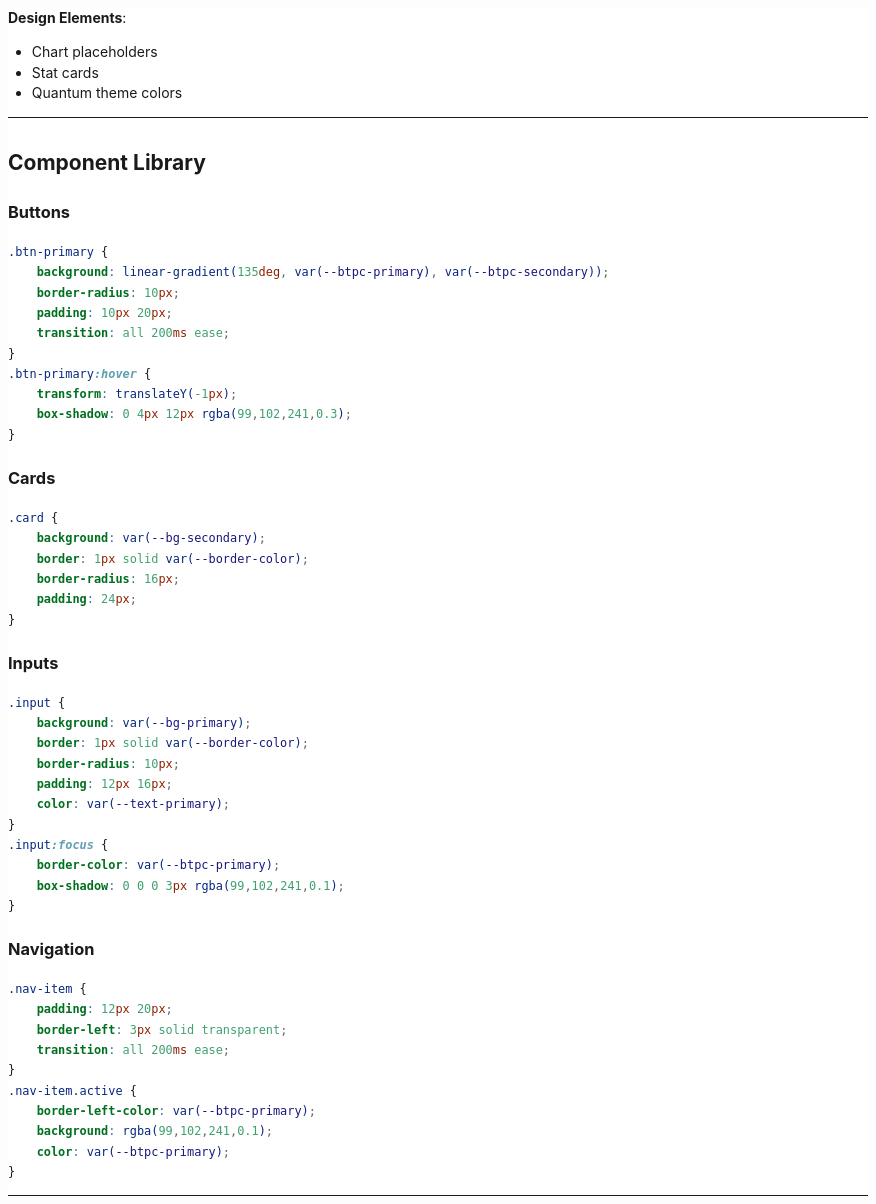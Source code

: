**Design Elements**:
- Chart placeholders
- Stat cards
- Quantum theme colors

---

## Component Library

### Buttons
```css
.btn-primary {
    background: linear-gradient(135deg, var(--btpc-primary), var(--btpc-secondary));
    border-radius: 10px;
    padding: 10px 20px;
    transition: all 200ms ease;
}
.btn-primary:hover {
    transform: translateY(-1px);
    box-shadow: 0 4px 12px rgba(99,102,241,0.3);
}
```

### Cards
```css
.card {
    background: var(--bg-secondary);
    border: 1px solid var(--border-color);
    border-radius: 16px;
    padding: 24px;
}
```

### Inputs
```css
.input {
    background: var(--bg-primary);
    border: 1px solid var(--border-color);
    border-radius: 10px;
    padding: 12px 16px;
    color: var(--text-primary);
}
.input:focus {
    border-color: var(--btpc-primary);
    box-shadow: 0 0 0 3px rgba(99,102,241,0.1);
}
```

### Navigation
```css
.nav-item {
    padding: 12px 20px;
    border-left: 3px solid transparent;
    transition: all 200ms ease;
}
.nav-item.active {
    border-left-color: var(--btpc-primary);
    background: rgba(99,102,241,0.1);
    color: var(--btpc-primary);
}
```

---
________________
§ **Task item**
Make a word-for-word repeat of the material, skipping all pictures.

§ **Solution for this exercise**
Source code

:**Design Elements**:
- Chart placeholders
- Stat cards
- Quantum theme colors

---

## Component Library

### Buttons
```css
.btn-primary {
    background: linear-gradient(135deg, var(--btpc-primary), var(--btpc-secondary));
    border-radius: 10px;
    padding: 10px 20px;
    transition: all 200ms ease;
}
.btn-primary:hover {
    transform: translateY(-1px);
    box-shadow: 0 4px 12px rgba(99,102,241,0.3);
}
```

### Cards
```css
.card {
    background: var(--bg-secondary);
    border: 1px solid var(--border-color);
    border-radius: 16px;
    padding: 24px;
}
```

### Inputs
```css
.input {
    background: var(--bg-primary);
    border: 1px solid var(--border-color);
    border-radius: 10px;
    padding: 12px 16px;
    color: var(--text-primary);
}
.input:focus {
    border-color: var(--btpc-primary);
    box-shadow: 0 0 0 3px rgba(99,102,241,0.1);
}
```

### Navigation
```css
.nav-item {
    padding: 12px 20px;
    border-left: 3px solid transparent;
    transition: all 200ms ease;
}
.nav-item.active {
    border-left-color: var(--btpc-primary);
    background: rgba(99,102,241,0.1);
    color: var(--btpc-primary);
}
```

---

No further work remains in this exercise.